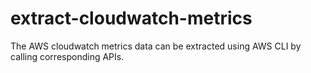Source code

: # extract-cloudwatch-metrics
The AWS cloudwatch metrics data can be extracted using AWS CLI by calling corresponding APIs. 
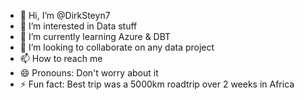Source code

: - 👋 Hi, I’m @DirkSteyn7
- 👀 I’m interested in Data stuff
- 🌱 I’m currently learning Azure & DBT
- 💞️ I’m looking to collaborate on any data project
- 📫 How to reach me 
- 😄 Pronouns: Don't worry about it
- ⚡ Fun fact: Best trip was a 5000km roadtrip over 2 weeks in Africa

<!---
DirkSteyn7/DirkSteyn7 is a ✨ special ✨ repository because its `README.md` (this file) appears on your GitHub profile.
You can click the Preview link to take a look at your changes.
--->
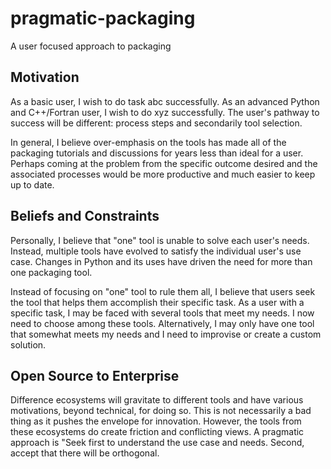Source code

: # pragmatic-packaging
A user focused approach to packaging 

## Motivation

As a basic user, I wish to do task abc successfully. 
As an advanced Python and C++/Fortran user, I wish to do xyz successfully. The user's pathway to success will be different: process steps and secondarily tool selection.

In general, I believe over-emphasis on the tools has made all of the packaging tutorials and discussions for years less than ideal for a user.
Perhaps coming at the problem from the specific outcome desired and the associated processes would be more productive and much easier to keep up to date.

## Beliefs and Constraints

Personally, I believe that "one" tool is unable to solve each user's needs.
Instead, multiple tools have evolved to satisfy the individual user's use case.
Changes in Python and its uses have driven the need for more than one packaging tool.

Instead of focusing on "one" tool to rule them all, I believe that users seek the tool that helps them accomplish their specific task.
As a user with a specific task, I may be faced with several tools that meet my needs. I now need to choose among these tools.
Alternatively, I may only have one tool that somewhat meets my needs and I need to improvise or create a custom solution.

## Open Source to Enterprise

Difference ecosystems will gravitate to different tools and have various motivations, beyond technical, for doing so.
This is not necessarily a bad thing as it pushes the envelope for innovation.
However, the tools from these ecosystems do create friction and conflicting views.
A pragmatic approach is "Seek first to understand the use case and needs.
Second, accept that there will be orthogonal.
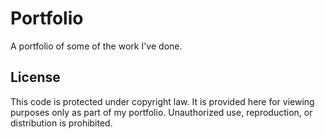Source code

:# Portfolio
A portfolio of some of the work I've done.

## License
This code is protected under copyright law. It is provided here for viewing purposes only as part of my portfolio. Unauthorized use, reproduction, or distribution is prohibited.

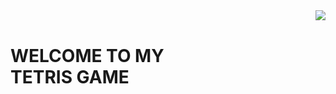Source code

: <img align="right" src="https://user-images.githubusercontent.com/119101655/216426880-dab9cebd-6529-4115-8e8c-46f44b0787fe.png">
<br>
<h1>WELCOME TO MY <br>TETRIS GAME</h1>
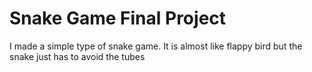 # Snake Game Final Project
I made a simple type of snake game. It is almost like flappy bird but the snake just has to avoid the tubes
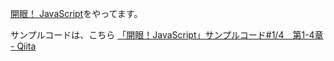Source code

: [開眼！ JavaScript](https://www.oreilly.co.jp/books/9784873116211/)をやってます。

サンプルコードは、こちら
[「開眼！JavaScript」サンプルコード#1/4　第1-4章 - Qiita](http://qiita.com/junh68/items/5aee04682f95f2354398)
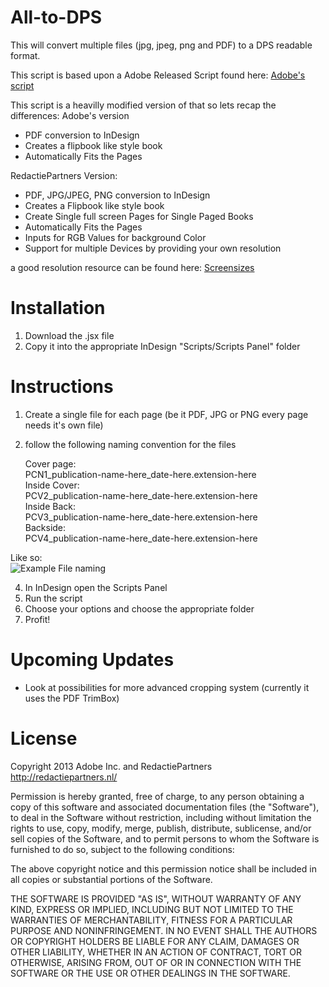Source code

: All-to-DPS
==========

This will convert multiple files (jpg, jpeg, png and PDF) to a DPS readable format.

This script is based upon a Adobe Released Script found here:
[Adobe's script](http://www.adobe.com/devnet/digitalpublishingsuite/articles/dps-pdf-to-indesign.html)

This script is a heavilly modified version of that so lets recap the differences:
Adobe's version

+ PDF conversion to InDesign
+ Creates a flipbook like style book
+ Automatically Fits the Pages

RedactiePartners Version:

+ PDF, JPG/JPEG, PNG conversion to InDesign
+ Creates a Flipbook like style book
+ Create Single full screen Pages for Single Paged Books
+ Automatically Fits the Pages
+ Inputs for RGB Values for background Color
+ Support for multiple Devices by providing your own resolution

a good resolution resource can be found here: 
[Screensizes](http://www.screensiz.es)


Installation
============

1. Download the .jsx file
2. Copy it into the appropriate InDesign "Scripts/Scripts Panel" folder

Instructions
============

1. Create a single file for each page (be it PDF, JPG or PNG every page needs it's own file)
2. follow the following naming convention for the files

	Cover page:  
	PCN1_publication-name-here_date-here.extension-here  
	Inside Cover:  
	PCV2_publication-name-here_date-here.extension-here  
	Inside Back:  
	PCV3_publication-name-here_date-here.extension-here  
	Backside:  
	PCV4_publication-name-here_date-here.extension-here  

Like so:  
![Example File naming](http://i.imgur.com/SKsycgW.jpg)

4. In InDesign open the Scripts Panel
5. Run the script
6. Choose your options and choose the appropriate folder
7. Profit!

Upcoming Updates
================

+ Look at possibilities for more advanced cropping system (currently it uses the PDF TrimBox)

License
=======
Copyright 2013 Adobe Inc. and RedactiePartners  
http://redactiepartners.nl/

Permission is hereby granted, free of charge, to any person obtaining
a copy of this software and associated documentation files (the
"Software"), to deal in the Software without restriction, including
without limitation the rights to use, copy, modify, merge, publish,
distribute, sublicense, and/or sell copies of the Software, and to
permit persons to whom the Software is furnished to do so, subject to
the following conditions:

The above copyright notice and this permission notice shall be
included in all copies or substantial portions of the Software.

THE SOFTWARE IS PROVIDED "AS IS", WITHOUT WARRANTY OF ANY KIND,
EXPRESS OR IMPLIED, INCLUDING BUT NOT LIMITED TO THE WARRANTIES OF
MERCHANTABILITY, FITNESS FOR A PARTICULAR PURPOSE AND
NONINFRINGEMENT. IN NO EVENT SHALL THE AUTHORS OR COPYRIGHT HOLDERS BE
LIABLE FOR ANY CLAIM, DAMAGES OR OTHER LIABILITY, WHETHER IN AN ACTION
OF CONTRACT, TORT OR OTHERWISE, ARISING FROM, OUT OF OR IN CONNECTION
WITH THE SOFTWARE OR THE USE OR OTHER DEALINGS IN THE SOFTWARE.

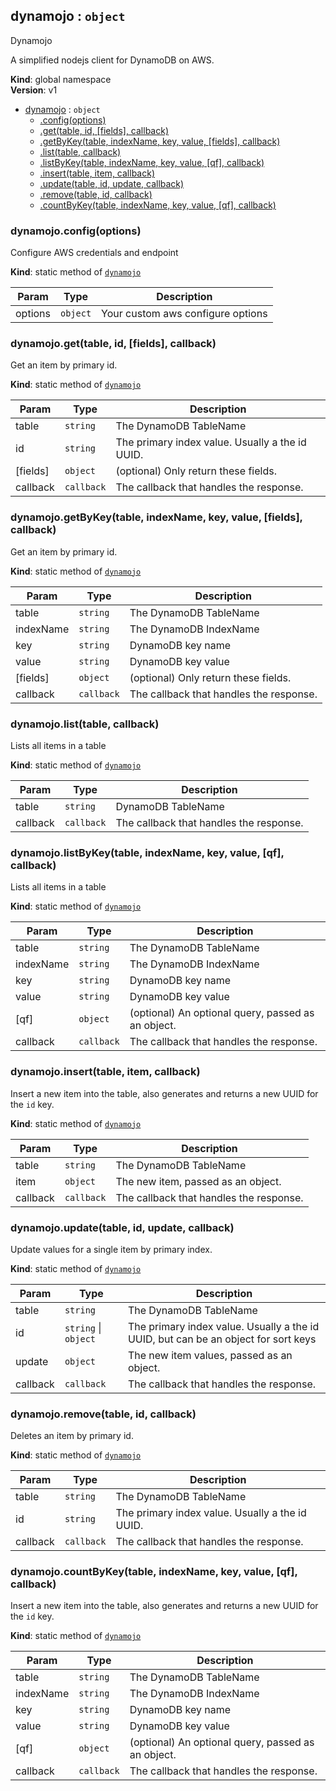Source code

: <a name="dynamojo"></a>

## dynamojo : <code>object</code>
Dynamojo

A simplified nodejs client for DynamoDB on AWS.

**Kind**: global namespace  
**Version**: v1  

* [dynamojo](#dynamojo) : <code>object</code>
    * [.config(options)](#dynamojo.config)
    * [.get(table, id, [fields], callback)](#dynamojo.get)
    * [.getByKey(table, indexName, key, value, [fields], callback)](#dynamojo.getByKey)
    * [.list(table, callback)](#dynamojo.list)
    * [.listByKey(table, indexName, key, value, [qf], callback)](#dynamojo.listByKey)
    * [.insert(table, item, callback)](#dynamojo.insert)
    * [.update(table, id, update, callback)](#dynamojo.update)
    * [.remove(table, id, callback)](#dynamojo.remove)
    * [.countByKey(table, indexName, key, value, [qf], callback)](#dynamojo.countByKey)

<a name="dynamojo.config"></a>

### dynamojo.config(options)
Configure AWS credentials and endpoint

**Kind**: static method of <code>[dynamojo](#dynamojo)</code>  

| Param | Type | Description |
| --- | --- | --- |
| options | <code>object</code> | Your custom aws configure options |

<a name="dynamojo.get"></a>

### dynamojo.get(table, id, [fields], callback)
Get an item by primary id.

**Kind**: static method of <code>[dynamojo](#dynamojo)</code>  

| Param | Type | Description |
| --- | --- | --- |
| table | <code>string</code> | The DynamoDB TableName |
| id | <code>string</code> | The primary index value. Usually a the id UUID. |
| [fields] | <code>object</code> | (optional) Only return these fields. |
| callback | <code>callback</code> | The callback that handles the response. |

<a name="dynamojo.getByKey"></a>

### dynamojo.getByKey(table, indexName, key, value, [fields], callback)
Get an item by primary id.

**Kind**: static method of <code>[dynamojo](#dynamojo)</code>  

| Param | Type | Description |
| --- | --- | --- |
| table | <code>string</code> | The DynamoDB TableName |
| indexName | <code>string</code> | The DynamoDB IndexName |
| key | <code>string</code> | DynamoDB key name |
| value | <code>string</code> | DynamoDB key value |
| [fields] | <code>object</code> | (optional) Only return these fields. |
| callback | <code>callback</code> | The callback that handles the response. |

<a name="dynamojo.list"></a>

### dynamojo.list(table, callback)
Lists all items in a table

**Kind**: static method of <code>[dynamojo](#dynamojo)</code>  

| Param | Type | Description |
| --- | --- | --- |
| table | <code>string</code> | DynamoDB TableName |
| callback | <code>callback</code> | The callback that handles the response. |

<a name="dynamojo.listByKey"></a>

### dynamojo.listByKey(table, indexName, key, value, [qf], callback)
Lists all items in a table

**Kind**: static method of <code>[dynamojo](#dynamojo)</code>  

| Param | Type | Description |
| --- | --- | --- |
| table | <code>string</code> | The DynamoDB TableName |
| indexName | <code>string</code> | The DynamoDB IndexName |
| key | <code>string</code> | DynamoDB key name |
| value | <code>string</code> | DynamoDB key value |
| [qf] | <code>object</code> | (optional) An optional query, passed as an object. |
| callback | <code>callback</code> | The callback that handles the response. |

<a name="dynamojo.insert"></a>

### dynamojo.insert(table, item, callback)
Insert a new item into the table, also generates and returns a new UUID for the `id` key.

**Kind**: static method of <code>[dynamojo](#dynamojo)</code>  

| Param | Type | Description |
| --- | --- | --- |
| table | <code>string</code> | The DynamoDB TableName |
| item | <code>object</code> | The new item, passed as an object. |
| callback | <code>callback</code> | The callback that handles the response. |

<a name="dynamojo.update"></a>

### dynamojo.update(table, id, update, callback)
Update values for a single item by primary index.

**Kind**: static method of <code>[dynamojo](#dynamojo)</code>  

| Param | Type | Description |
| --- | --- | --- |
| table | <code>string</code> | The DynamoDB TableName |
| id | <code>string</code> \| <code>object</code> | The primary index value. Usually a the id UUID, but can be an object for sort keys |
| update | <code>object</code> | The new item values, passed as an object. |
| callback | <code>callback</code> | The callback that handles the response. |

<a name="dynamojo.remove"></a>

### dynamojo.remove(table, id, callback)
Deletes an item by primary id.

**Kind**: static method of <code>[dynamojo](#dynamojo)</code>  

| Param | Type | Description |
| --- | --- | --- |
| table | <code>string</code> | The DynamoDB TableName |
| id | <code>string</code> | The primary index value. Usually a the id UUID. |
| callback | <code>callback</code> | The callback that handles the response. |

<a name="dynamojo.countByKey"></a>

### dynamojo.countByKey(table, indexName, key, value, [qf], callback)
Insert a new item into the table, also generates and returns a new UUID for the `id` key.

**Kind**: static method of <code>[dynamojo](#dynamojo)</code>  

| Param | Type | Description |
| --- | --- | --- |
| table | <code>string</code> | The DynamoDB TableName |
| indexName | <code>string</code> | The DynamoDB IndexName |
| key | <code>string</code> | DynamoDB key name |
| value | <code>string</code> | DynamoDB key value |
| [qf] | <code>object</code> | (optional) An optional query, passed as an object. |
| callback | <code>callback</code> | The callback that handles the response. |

◆ ◆ ◆ ◆ ◆

§ PROBLEM REQUIREMENTS
Wherever the string "metrics" shows up in a line of the records, count that line once. Report the total alone.

§ FINISHED EXERCISE
2